▶ TASK TO CARRY OUT: Go through the data and tally the lines that hold the string "which". Reply with the total alone.

▶ MATERIAL FOR THIS EXERCISE:
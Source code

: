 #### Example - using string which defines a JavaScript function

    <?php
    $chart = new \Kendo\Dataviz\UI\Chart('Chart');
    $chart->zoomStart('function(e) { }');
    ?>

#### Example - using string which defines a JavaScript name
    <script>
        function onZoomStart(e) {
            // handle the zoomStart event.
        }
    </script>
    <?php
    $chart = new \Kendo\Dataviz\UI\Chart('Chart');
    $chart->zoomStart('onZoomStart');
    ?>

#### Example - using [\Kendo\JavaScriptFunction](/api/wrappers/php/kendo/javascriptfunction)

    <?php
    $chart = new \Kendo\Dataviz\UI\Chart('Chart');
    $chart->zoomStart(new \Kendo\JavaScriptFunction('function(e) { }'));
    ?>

...

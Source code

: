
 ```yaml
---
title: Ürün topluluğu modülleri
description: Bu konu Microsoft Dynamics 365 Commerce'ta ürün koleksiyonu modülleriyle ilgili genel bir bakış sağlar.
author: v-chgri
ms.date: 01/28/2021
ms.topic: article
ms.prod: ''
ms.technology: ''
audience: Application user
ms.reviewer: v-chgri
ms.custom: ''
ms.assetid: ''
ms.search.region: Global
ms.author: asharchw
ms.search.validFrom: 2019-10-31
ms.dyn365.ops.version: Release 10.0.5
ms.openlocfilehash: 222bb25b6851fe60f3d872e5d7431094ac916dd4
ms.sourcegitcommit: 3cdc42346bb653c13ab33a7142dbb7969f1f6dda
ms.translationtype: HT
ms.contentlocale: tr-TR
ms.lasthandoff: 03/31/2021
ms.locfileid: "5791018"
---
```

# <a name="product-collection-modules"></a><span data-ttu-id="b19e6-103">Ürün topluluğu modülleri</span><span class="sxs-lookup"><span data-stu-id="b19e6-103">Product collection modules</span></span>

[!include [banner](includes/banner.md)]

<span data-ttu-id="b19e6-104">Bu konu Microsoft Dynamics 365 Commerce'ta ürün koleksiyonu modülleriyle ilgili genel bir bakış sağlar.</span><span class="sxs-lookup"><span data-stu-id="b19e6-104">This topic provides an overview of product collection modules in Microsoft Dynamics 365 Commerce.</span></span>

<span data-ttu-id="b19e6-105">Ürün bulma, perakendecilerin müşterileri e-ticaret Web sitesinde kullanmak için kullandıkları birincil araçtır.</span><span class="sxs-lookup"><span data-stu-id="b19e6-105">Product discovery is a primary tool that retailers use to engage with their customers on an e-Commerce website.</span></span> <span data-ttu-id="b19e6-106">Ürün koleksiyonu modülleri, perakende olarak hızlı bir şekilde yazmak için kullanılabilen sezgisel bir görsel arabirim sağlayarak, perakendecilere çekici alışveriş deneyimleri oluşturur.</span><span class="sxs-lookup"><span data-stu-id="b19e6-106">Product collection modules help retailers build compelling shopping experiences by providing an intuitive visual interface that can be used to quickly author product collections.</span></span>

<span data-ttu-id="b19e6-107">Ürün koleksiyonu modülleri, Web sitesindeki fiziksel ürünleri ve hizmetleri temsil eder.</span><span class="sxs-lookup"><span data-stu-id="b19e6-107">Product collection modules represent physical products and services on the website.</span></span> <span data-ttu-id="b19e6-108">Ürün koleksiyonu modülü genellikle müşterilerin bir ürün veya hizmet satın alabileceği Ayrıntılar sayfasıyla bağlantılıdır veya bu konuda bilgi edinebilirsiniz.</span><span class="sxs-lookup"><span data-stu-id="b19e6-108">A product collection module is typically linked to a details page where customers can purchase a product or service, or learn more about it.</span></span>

---

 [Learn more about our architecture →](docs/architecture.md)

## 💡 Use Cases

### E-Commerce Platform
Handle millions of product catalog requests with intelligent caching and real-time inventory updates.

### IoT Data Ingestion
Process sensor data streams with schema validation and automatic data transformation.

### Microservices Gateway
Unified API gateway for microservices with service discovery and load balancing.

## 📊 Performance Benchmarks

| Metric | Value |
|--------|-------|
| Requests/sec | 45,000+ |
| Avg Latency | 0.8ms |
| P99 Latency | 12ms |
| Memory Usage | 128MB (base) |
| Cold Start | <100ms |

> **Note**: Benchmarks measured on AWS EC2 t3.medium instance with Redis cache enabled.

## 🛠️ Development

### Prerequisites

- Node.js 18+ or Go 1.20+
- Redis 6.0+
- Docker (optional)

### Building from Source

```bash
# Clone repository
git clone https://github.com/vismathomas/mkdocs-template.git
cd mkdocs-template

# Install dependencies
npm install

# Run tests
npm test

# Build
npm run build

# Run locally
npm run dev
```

▶ YOUR SOLUTION: 2